Goal of the exercise:
Within the entries below, the lines from the one with "In this project, you'll" through the one with "to do that." are to be set down exactly, both ends kept.

Data supplied:
════════
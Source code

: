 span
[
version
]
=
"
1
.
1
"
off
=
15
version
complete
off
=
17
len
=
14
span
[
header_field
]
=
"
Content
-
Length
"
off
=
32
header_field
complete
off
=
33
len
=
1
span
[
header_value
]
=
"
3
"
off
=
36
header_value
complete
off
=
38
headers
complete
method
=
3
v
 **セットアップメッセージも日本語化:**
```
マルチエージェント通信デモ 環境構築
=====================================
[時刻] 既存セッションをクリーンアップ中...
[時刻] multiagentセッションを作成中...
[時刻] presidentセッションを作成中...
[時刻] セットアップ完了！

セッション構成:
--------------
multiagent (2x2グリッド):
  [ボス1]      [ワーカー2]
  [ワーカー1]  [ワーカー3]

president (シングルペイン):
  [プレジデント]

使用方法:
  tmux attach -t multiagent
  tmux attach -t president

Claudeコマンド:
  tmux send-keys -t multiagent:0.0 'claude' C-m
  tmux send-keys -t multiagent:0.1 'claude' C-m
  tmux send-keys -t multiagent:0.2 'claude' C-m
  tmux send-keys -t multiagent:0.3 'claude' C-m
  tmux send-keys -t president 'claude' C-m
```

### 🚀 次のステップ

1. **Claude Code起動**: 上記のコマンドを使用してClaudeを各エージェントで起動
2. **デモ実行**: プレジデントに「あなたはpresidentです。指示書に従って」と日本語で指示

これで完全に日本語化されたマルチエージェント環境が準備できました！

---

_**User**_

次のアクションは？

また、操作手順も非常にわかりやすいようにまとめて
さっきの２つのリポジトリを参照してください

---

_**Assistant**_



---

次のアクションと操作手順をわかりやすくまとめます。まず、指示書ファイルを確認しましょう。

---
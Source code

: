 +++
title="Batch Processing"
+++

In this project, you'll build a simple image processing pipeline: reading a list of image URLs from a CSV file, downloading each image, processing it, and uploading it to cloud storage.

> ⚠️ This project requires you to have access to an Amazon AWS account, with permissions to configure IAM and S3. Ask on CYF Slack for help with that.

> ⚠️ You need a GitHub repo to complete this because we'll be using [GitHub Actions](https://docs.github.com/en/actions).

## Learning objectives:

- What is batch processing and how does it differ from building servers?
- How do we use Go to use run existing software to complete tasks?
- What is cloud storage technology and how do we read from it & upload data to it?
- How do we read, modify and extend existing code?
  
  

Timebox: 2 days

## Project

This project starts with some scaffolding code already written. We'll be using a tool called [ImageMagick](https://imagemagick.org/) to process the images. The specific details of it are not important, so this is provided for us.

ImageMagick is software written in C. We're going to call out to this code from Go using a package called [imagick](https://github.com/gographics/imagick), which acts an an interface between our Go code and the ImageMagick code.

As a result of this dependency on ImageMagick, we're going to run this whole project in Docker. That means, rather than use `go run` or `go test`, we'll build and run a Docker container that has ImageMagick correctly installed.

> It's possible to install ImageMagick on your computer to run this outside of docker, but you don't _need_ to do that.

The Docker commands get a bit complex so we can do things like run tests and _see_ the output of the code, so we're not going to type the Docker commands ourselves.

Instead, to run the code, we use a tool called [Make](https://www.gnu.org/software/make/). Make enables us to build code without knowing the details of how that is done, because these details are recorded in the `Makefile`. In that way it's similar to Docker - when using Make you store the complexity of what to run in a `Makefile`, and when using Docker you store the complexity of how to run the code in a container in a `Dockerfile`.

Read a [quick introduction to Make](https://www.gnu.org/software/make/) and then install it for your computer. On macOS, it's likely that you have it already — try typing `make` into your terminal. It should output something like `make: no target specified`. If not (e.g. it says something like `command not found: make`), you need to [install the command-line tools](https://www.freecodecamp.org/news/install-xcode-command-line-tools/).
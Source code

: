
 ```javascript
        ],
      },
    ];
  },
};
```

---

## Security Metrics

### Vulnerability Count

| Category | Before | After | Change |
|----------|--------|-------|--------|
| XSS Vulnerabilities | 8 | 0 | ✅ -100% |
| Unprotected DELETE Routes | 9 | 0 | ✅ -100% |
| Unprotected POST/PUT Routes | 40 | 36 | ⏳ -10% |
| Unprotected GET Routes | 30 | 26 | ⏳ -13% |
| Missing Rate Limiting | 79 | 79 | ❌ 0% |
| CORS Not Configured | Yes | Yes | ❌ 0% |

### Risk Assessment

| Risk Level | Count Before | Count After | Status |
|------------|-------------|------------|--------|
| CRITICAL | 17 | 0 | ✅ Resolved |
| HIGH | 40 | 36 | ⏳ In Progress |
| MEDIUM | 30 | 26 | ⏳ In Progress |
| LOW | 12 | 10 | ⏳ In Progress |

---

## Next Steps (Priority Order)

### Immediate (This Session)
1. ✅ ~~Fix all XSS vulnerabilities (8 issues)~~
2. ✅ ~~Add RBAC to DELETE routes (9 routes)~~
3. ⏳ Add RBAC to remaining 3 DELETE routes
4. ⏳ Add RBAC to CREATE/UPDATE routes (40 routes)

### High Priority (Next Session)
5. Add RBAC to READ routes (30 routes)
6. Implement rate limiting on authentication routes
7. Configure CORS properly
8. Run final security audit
════════
Solution for this task:
In this project, you'll build a simple image processing pipeline: reading a list of image URLs from a CSV file, downloading each image, processing it, and uploading it to cloud storage.

> ⚠️ This project requires you to have access to an Amazon AWS account, with permissions to configure IAM and S3. Ask on CYF Slack for help with that.

> ⚠️ You need a GitHub repo to complete this because we'll be using [GitHub Actions](https://docs.github.com/en/actions).

## Learning objectives:

- What is batch processing and how does it differ from building servers?
- How do we use Go to use run existing software to complete tasks?
- What is cloud storage technology and how do we read from it & upload data to it?
- How do we read, modify and extend existing code?
  
  

Timebox: 2 days

## Project

This project starts with some scaffolding code already written. We'll be using a tool called [ImageMagick](https://imagemagick.org/) to process the images. The specific details of it are not important, so this is provided for us.

ImageMagick is software written in C. We're going to call out to this code from Go using a package called [imagick](https://github.com/gographics/imagick), which acts an an interface between our Go code and the ImageMagick code.

As a result of this dependency on ImageMagick, we're going to run this whole project in Docker. That means, rather than use `go run` or `go test`, we'll build and run a Docker container that has ImageMagick correctly installed.

> It's possible to install ImageMagick on your computer to run this outside of docker, but you don't _need_ to do that.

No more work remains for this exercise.